▸ **WHAT YOU ARE ASKED TO DO**
Could you give back every entry below exactly, with the pictures dropped?

Segment Start: INPUT

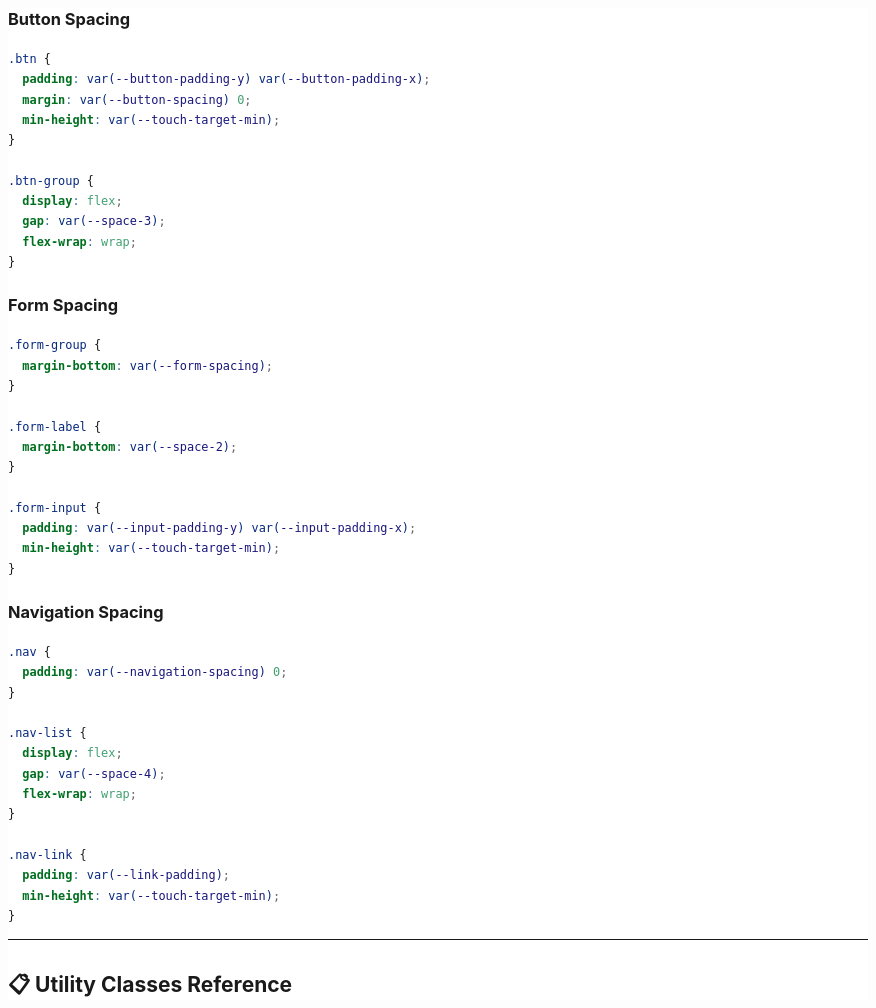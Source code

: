 ### **Button Spacing**
```css
.btn {
  padding: var(--button-padding-y) var(--button-padding-x);
  margin: var(--button-spacing) 0;
  min-height: var(--touch-target-min);
}

.btn-group {
  display: flex;
  gap: var(--space-3);
  flex-wrap: wrap;
}
```

### **Form Spacing**
```css
.form-group {
  margin-bottom: var(--form-spacing);
}

.form-label {
  margin-bottom: var(--space-2);
}

.form-input {
  padding: var(--input-padding-y) var(--input-padding-x);
  min-height: var(--touch-target-min);
}
```

### **Navigation Spacing**
```css
.nav {
  padding: var(--navigation-spacing) 0;
}

.nav-list {
  display: flex;
  gap: var(--space-4);
  flex-wrap: wrap;
}

.nav-link {
  padding: var(--link-padding);
  min-height: var(--touch-target-min);
}
```

---

## 📋 **Utility Classes Reference**
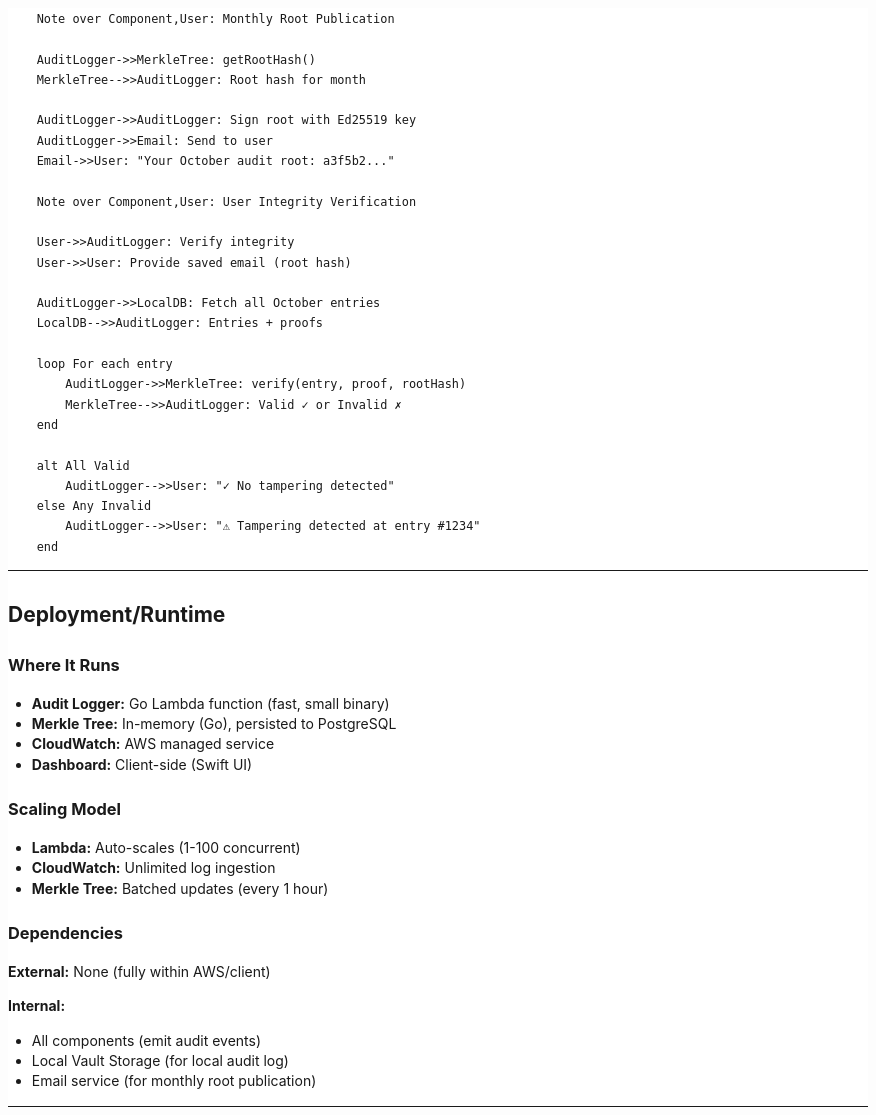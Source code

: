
 ```mermaid
    Note over Component,User: Monthly Root Publication
    
    AuditLogger->>MerkleTree: getRootHash()
    MerkleTree-->>AuditLogger: Root hash for month
    
    AuditLogger->>AuditLogger: Sign root with Ed25519 key
    AuditLogger->>Email: Send to user
    Email->>User: "Your October audit root: a3f5b2..."
    
    Note over Component,User: User Integrity Verification
    
    User->>AuditLogger: Verify integrity
    User->>User: Provide saved email (root hash)
    
    AuditLogger->>LocalDB: Fetch all October entries
    LocalDB-->>AuditLogger: Entries + proofs
    
    loop For each entry
        AuditLogger->>MerkleTree: verify(entry, proof, rootHash)
        MerkleTree-->>AuditLogger: Valid ✓ or Invalid ✗
    end
    
    alt All Valid
        AuditLogger-->>User: "✓ No tampering detected"
    else Any Invalid
        AuditLogger-->>User: "⚠️ Tampering detected at entry #1234"
    end
```

---

## Deployment/Runtime

### Where It Runs
- **Audit Logger:** Go Lambda function (fast, small binary)
- **Merkle Tree:** In-memory (Go), persisted to PostgreSQL
- **CloudWatch:** AWS managed service
- **Dashboard:** Client-side (Swift UI)

### Scaling Model
- **Lambda:** Auto-scales (1-100 concurrent)
- **CloudWatch:** Unlimited log ingestion
- **Merkle Tree:** Batched updates (every 1 hour)

### Dependencies

**External:** None (fully within AWS/client)

**Internal:**
- All components (emit audit events)
- Local Vault Storage (for local audit log)
- Email service (for monthly root publication)

---
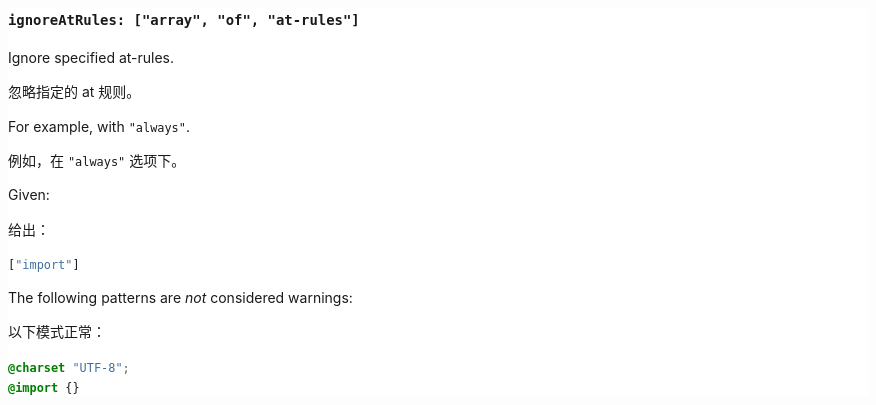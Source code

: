 ### `ignoreAtRules: ["array", "of", "at-rules"]`

Ignore specified at-rules.

忽略指定的 at 规则。

For example, with `"always"`.

例如，在 `"always"` 选项下。

Given:

给出：

```js
["import"]
```

The following patterns are *not* considered warnings:

以下模式正常：

```css
@charset "UTF-8";
@import {}
```
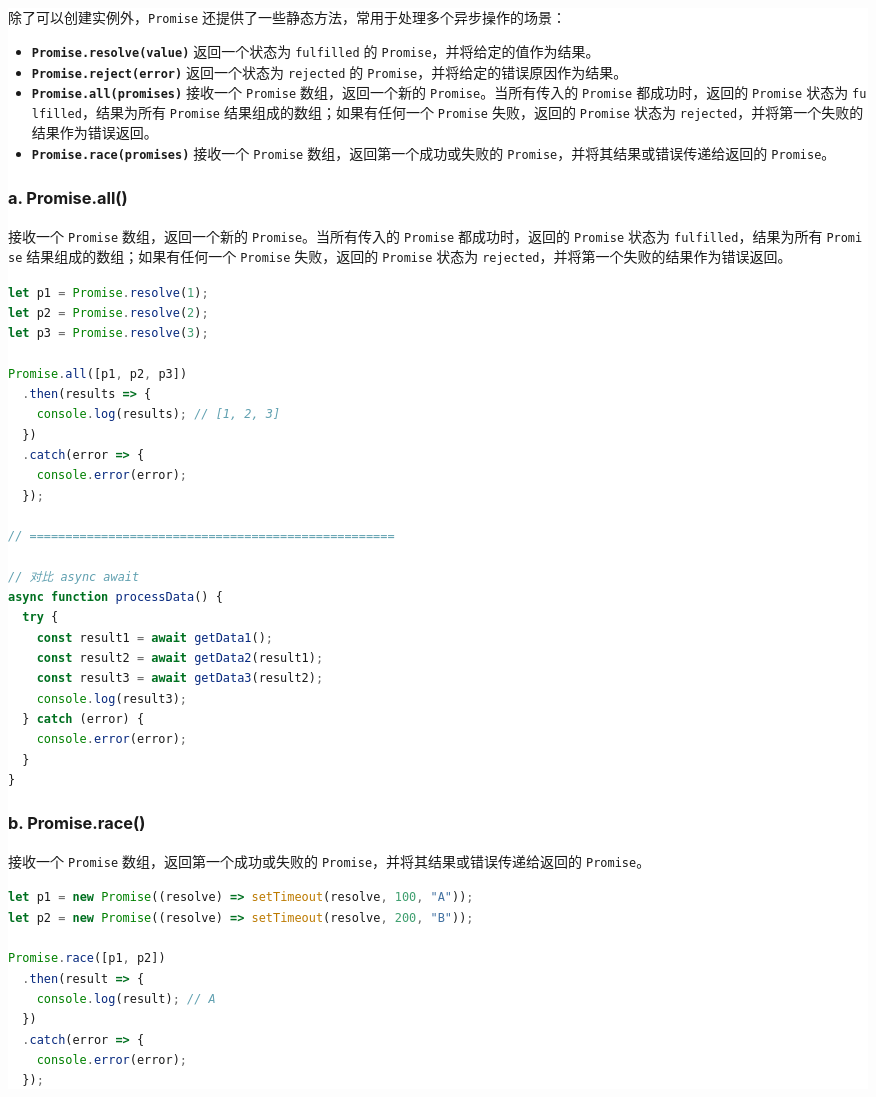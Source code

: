 除了可以创建实例外，`Promise` 还提供了一些静态方法，常用于处理多个异步操作的场景：

- **`Promise.resolve(value)`**
    返回一个状态为 `fulfilled` 的 `Promise`，并将给定的值作为结果。
- **`Promise.reject(error)`**
    返回一个状态为 `rejected` 的 `Promise`，并将给定的错误原因作为结果。
- **`Promise.all(promises)`**
    接收一个 `Promise` 数组，返回一个新的 `Promise`。当所有传入的 `Promise` 都成功时，返回的 `Promise` 状态为 `fulfilled`，结果为所有 `Promise` 结果组成的数组；如果有任何一个 `Promise` 失败，返回的 `Promise` 状态为 `rejected`，并将第一个失败的结果作为错误返回。
- **`Promise.race(promises)`**
    接收一个 `Promise` 数组，返回第一个成功或失败的 `Promise`，并将其结果或错误传递给返回的 `Promise`。



### a. Promise.all()

接收一个 `Promise` 数组，返回一个新的 `Promise`。当所有传入的 `Promise` 都成功时，返回的 `Promise` 状态为 `fulfilled`，结果为所有 `Promise` 结果组成的数组；如果有任何一个 `Promise` 失败，返回的 `Promise` 状态为 `rejected`，并将第一个失败的结果作为错误返回。

```js
let p1 = Promise.resolve(1);
let p2 = Promise.resolve(2);
let p3 = Promise.resolve(3);

Promise.all([p1, p2, p3])
  .then(results => {
    console.log(results); // [1, 2, 3]
  })
  .catch(error => {
    console.error(error);
  });

// ===================================================

// 对比 async await
async function processData() {
  try {
    const result1 = await getData1();
    const result2 = await getData2(result1);
    const result3 = await getData3(result2);
    console.log(result3);
  } catch (error) {
    console.error(error);
  }
}
```



### b. Promise.race()

接收一个 `Promise` 数组，返回第一个成功或失败的 `Promise`，并将其结果或错误传递给返回的 `Promise`。

```js
let p1 = new Promise((resolve) => setTimeout(resolve, 100, "A"));
let p2 = new Promise((resolve) => setTimeout(resolve, 200, "B"));

Promise.race([p1, p2])
  .then(result => {
    console.log(result); // A
  })
  .catch(error => {
    console.error(error);
  });
```
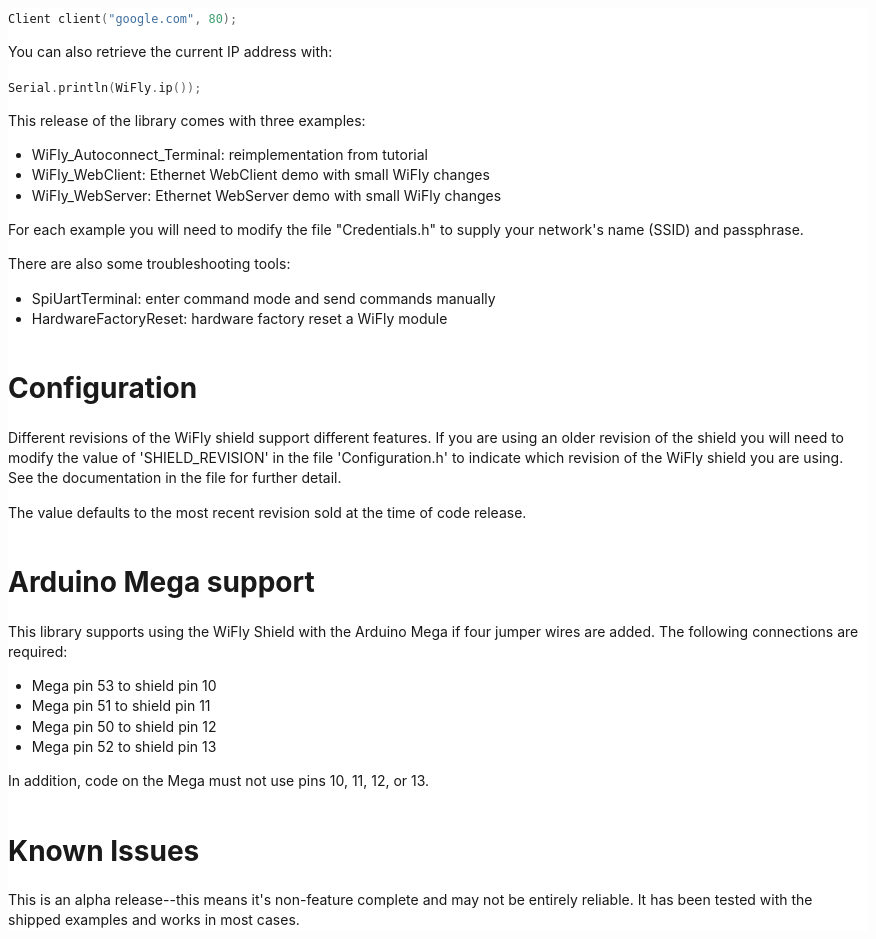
 ```c
Client client("google.com", 80);
```

You can also retrieve the current IP address with:

```c
Serial.println(WiFly.ip());
```

This release of the library comes with three examples:

  * WiFly_Autoconnect_Terminal: reimplementation from tutorial 
  * WiFly_WebClient: Ethernet WebClient demo with small WiFly changes
  * WiFly_WebServer: Ethernet WebServer demo with small WiFly changes

For each example you will need to modify the file "Credentials.h" to
supply your network's name (SSID) and passphrase.

There are also some troubleshooting tools:

  * SpiUartTerminal: enter command mode and send commands manually
  * HardwareFactoryReset: hardware factory reset a WiFly module


# Configuration

Different revisions of the WiFly shield support different features. If
you are using an older revision of the shield you will need to modify
the value of 'SHIELD_REVISION' in the file 'Configuration.h' to
indicate which revision of the WiFly shield you are using. See the
documentation in the file for further detail.

The value defaults to the most recent revision sold at the time of
code release.


# Arduino Mega support

This library supports using the WiFly Shield with the Arduino Mega if
four jumper wires are added. The following connections are required:

 * Mega pin 53 to shield pin 10
 * Mega pin 51 to shield pin 11
 * Mega pin 50 to shield pin 12
 * Mega pin 52 to shield pin 13

In addition, code on the Mega must not use pins 10, 11, 12, or 13.


# Known Issues

This is an alpha release--this means it's non-feature complete and may
not be entirely reliable. It has been tested with the shipped examples and
works in most cases.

Segment End: INPUT

▸ **EXERCISE OUTPUT**
Source code

: ### **Button Spacing**
```css
.btn {
  padding: var(--button-padding-y) var(--button-padding-x);
  margin: var(--button-spacing) 0;
  min-height: var(--touch-target-min);
}

.btn-group {
  display: flex;
  gap: var(--space-3);
  flex-wrap: wrap;
}
```

### **Form Spacing**
```css
.form-group {
  margin-bottom: var(--form-spacing);
}

.form-label {
  margin-bottom: var(--space-2);
}

.form-input {
  padding: var(--input-padding-y) var(--input-padding-x);
  min-height: var(--touch-target-min);
}
```

### **Navigation Spacing**
```css
.nav {
  padding: var(--navigation-spacing) 0;
}

.nav-list {
  display: flex;
  gap: var(--space-4);
  flex-wrap: wrap;
}

.nav-link {
  padding: var(--link-padding);
  min-height: var(--touch-target-min);
}
```

---

## 📋 **Utility Classes Reference**
Source code

:
 ```mermaid
    Note over Component,User: Monthly Root Publication
    
    AuditLogger->>MerkleTree: getRootHash()
    MerkleTree-->>AuditLogger: Root hash for month
    
    AuditLogger->>AuditLogger: Sign root with Ed25519 key
    AuditLogger->>Email: Send to user
    Email->>User: "Your October audit root: a3f5b2..."
    
    Note over Component,User: User Integrity Verification
    
    User->>AuditLogger: Verify integrity
    User->>User: Provide saved email (root hash)
    
    AuditLogger->>LocalDB: Fetch all October entries
    LocalDB-->>AuditLogger: Entries + proofs
    
    loop For each entry
        AuditLogger->>MerkleTree: verify(entry, proof, rootHash)
        MerkleTree-->>AuditLogger: Valid ✓ or Invalid ✗
    end
    
    alt All Valid
        AuditLogger-->>User: "✓ No tampering detected"
    else Any Invalid
        AuditLogger-->>User: "⚠️ Tampering detected at entry #1234"
    end
```

---

## Deployment/Runtime

### Where It Runs
- **Audit Logger:** Go Lambda function (fast, small binary)
- **Merkle Tree:** In-memory (Go), persisted to PostgreSQL
- **CloudWatch:** AWS managed service
- **Dashboard:** Client-side (Swift UI)

### Scaling Model
- **Lambda:** Auto-scales (1-100 concurrent)
- **CloudWatch:** Unlimited log ingestion
- **Merkle Tree:** Batched updates (every 1 hour)

### Dependencies

**External:** None (fully within AWS/client)

**Internal:**
- All components (emit audit events)
- Local Vault Storage (for local audit log)
- Email service (for monthly root publication)

---
Source code

: ### `ignoreAtRules: ["array", "of", "at-rules"]`

Ignore specified at-rules.

忽略指定的 at 规则。

For example, with `"always"`.

例如，在 `"always"` 选项下。

Given:

给出：

```js
["import"]
```

The following patterns are *not* considered warnings:

以下模式正常：

```css
@charset "UTF-8";
@import {}
```
Source code

: 除了可以创建实例外，`Promise` 还提供了一些静态方法，常用于处理多个异步操作的场景：

- **`Promise.resolve(value)`**
    返回一个状态为 `fulfilled` 的 `Promise`，并将给定的值作为结果。
- **`Promise.reject(error)`**
    返回一个状态为 `rejected` 的 `Promise`，并将给定的错误原因作为结果。
- **`Promise.all(promises)`**
    接收一个 `Promise` 数组，返回一个新的 `Promise`。当所有传入的 `Promise` 都成功时，返回的 `Promise` 状态为 `fulfilled`，结果为所有 `Promise` 结果组成的数组；如果有任何一个 `Promise` 失败，返回的 `Promise` 状态为 `rejected`，并将第一个失败的结果作为错误返回。
- **`Promise.race(promises)`**
    接收一个 `Promise` 数组，返回第一个成功或失败的 `Promise`，并将其结果或错误传递给返回的 `Promise`。



### a. Promise.all()

接收一个 `Promise` 数组，返回一个新的 `Promise`。当所有传入的 `Promise` 都成功时，返回的 `Promise` 状态为 `fulfilled`，结果为所有 `Promise` 结果组成的数组；如果有任何一个 `Promise` 失败，返回的 `Promise` 状态为 `rejected`，并将第一个失败的结果作为错误返回。

```js
let p1 = Promise.resolve(1);
let p2 = Promise.resolve(2);
let p3 = Promise.resolve(3);

Promise.all([p1, p2, p3])
  .then(results => {
    console.log(results); // [1, 2, 3]
  })
  .catch(error => {
    console.error(error);
  });

// ===================================================

// 对比 async await
async function processData() {
  try {
    const result1 = await getData1();
    const result2 = await getData2(result1);
    const result3 = await getData3(result2);
    console.log(result3);
  } catch (error) {
    console.error(error);
  }
}
```



### b. Promise.race()

接收一个 `Promise` 数组，返回第一个成功或失败的 `Promise`，并将其结果或错误传递给返回的 `Promise`。

```js
let p1 = new Promise((resolve) => setTimeout(resolve, 100, "A"));
let p2 = new Promise((resolve) => setTimeout(resolve, 200, "B"));

Promise.race([p1, p2])
  .then(result => {
    console.log(result); // A
  })
  .catch(error => {
    console.error(error);
  });
```
 ```c
Client client("google.com", 80);
```

You can also retrieve the current IP address with:

```c
Serial.println(WiFly.ip());
```

This release of the library comes with three examples:

  * WiFly_Autoconnect_Terminal: reimplementation from tutorial 
  * WiFly_WebClient: Ethernet WebClient demo with small WiFly changes
  * WiFly_WebServer: Ethernet WebServer demo with small WiFly changes

For each example you will need to modify the file "Credentials.h" to
supply your network's name (SSID) and passphrase.

There are also some troubleshooting tools:

  * SpiUartTerminal: enter command mode and send commands manually
  * HardwareFactoryReset: hardware factory reset a WiFly module


# Configuration

Different revisions of the WiFly shield support different features. If
you are using an older revision of the shield you will need to modify
the value of 'SHIELD_REVISION' in the file 'Configuration.h' to
indicate which revision of the WiFly shield you are using. See the
documentation in the file for further detail.

The value defaults to the most recent revision sold at the time of
code release.


# Arduino Mega support

This library supports using the WiFly Shield with the Arduino Mega if
four jumper wires are added. The following connections are required:

 * Mega pin 53 to shield pin 10
 * Mega pin 51 to shield pin 11
 * Mega pin 50 to shield pin 12
 * Mega pin 52 to shield pin 13

In addition, code on the Mega must not use pins 10, 11, 12, or 13.


# Known Issues

This is an alpha release--this means it's non-feature complete and may
not be entirely reliable. It has been tested with the shipped examples and
works in most cases.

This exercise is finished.